TASK TO COMPLETE |
Search the records for the word "version". Copy every line where it appears.

Saved data entries
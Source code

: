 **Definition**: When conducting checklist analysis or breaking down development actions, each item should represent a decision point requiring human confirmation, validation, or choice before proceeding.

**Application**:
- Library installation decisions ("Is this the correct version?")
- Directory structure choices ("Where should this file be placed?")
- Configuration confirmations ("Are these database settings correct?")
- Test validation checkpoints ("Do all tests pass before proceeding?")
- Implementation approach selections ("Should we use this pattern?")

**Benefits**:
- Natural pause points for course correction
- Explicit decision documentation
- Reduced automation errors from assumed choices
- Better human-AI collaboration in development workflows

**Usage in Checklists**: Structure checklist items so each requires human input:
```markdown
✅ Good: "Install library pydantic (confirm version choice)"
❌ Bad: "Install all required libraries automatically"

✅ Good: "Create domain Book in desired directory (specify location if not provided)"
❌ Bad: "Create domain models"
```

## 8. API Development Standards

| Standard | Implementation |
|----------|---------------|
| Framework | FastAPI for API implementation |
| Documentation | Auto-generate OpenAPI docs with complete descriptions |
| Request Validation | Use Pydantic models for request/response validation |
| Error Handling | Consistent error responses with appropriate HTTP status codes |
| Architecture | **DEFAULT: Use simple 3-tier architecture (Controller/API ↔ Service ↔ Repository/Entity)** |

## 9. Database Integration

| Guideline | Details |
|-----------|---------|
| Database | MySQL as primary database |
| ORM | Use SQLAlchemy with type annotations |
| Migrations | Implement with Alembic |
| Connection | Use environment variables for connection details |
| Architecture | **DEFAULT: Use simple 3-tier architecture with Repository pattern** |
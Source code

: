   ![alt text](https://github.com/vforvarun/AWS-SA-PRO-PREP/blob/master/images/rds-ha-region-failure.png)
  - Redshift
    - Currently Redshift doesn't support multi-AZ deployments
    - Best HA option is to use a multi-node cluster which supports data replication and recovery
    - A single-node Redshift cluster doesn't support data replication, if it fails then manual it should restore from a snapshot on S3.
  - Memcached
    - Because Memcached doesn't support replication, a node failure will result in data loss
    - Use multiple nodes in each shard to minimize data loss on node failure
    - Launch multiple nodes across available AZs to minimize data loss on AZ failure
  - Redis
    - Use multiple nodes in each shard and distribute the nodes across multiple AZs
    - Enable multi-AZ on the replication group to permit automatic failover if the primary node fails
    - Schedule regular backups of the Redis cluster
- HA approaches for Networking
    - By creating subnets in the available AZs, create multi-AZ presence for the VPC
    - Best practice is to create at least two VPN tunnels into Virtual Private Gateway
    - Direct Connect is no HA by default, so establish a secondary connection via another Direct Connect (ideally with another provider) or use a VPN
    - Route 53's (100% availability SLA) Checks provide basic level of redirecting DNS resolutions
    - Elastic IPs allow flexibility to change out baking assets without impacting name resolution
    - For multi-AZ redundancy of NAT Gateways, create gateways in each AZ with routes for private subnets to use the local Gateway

ANSWER |
- Library installation decisions ("Is this the correct version?")
✅ Good: "Install library pydantic (confirm version choice)"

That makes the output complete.